異性なら、こんなイケメンに知って貰えていたら「運命」なんて舞い上がってしまうだろう。
「鯉登さんは、なんで俺なんか誘ってくれるんですか」
まだ教えてもらっていない、彼だけが知っている『何か』によるところなのだろうか。
「私はただ……月島に会いたいだけだ」
「それは鯉登さんの夢に出てきた俺が理由ですか?」
「いや。この私が、この月島に会いたいと思っているだけだ」
鯉登さんは男前で華やかさも持っている。間違いなく誰からもモテるはずだ。そんな彼にそう言ってもらえて、大人気ない優越感のようなものも感じる。俺も、鯉登さんといるのは楽しいし落ち着く。
「すごくありがたいんですけど……ほら、恋人とかいないんですか?鯉登さんほどの人なら」
真正面を向いて口もぞもぞさせていた鯉登さんが勢いよくこちらを見た。また顔が赤くなっている。
「……いつどんな時も心から離れない人間がいる。向こうは私のことをそうは思っていないようだがな」
「へぇ。鯉登さんでもそんな相手いるんですね。どんな人でも、鯉登さんが苦労しそうなことなんてなさそうですけど……」
鯉登さんを悩ませるその人はよほどの人なんだろう。どんな人か気になって考えを巡らせてみる。
「……」
胸の奥がざわざわした。鯉登さんが思いを寄せている相手を考えると。
「月島……」
「……あっ、すみません。ちょっとぼーっとしました」
鯉登さんが何か言いたげな顔で俺を見つめてくる。悲しそうな、怒っているような、焦ったさそうな。顔と顔の距離が少し縮まって心臓が跳ねる。こんな男前を間近で見るのは心臓に良くない!

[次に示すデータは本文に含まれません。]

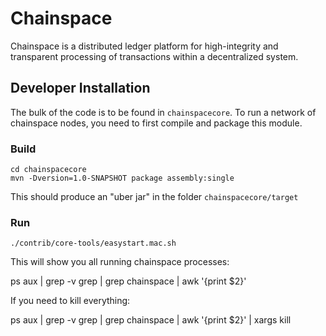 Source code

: # Chainspace

Chainspace is a distributed ledger platform for high-integrity and transparent processing of transactions within a decentralized system.

## Developer Installation

The bulk of the code is to be found in `chainspacecore`. To run a network of chainspace nodes, you need to first compile and package this module.


### Build
```
cd chainspacecore
mvn -Dversion=1.0-SNAPSHOT package assembly:single
```

This should produce an "uber jar" in the folder `chainspacecore/target`

### Run
```
./contrib/core-tools/easystart.mac.sh
```

This will show you all running chainspace processes:

ps aux | grep -v grep | grep chainspace | awk '{print $2}'

If you need to kill everything:


ps aux | grep -v grep | grep chainspace | awk '{print $2}' | xargs kill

しばらく無言で見つめあっていたが、鯉登さんは不意に目線を前に戻しコーヒーに口をつけた。しっかりと節立っていて長さのある指がカップにかかっているのを見ると、本当に同じ人間なのかと思ってしまうくらいには見惚れてしまう。芸術のようだ。
「月島はどうなんだ」
「むっ、俺ですか」
「私にだけ恋バナさせるのはずるい」
姿勢はそのまま横目でこちらを見てくる。なんとなく後ろめたくて、俺は手元のカップの水面に視線を落とした。
「俺は……特にそういうのはないですよ」
「そうなのか」
「あんまり長続きしないというか、深い仲になる前に自然と関係を解消してしまうんです」
これは事実だった。全くそういう付き合いがないわけではないが、いつも向こうが期待しているほどの想いで応えることができなかった。そんな自分が嫌で、贅沢にもそういう目で見られているようなことを察知した時にはすり抜けてきたのだ。世の中にはこんな俺なんかよりいい人が大勢いるのだから。俺のような人間は。
「俺のような人間は……」
「月島?」
「……なんか今日はぼんやりしてばかりですね俺。せっかく誘ってもらったのに」
真っ黒なコーヒーには俺ではないような俺の顔が映っていた。ぞっとして鯉登さんを見ると心配そうに見つめ、軽く俺の背中を撫でてくれていた。若さと力を感じる掌が、今の俺には熱いくらいだ。
「私は月島と一緒にいるだけで楽しい」
「あ、ありがとうございます」
「月島もそうか?」
「……はい、貴方といるとすごくほっとします」
鯉登さんは満足そうな笑みを浮かべた。